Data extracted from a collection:
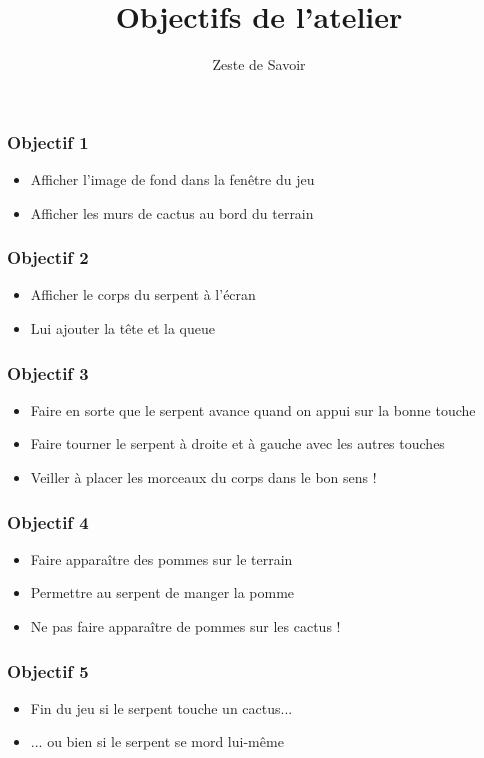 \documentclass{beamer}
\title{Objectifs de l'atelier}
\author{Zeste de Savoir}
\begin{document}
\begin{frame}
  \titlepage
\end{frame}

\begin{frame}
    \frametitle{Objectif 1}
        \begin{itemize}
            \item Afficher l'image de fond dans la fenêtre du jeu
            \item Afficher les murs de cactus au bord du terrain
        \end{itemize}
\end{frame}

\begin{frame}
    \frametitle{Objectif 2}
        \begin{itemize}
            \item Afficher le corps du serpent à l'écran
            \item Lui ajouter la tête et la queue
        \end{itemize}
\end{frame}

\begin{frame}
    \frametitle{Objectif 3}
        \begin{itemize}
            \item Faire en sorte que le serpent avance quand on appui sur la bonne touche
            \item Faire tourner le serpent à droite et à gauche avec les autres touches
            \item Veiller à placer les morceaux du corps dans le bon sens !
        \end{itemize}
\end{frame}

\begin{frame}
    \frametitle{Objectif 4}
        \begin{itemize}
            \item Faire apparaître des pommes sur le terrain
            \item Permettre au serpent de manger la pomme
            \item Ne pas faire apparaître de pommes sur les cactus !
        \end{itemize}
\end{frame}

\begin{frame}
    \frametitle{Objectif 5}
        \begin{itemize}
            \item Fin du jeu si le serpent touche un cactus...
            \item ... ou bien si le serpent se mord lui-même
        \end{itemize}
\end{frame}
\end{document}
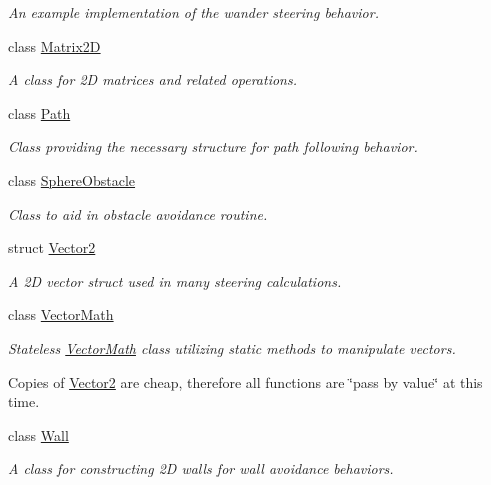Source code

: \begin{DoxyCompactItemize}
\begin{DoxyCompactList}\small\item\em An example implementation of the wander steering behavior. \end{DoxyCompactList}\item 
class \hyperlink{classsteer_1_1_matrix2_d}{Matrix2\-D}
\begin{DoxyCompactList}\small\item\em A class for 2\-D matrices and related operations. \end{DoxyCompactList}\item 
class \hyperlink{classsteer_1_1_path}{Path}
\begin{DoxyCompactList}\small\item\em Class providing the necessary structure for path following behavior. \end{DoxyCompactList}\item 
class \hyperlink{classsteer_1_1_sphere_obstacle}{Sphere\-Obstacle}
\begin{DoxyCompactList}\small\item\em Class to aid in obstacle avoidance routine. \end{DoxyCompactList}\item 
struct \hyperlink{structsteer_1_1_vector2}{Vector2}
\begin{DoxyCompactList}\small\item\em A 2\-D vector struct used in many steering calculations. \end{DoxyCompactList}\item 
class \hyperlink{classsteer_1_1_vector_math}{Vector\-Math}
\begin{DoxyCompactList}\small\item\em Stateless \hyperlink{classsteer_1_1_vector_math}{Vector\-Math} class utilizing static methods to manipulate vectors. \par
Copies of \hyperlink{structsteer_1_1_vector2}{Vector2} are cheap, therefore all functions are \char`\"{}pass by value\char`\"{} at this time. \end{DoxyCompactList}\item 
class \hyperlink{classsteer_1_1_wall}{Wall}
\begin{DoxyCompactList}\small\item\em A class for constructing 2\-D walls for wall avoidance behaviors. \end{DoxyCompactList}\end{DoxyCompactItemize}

#### [What is being asked]
What is needed is every line of the records that contains the word "pommes".

#### [Your solution]
            \item Faire apparaître des pommes sur le terrain
            \item Ne pas faire apparaître de pommes sur les cactus !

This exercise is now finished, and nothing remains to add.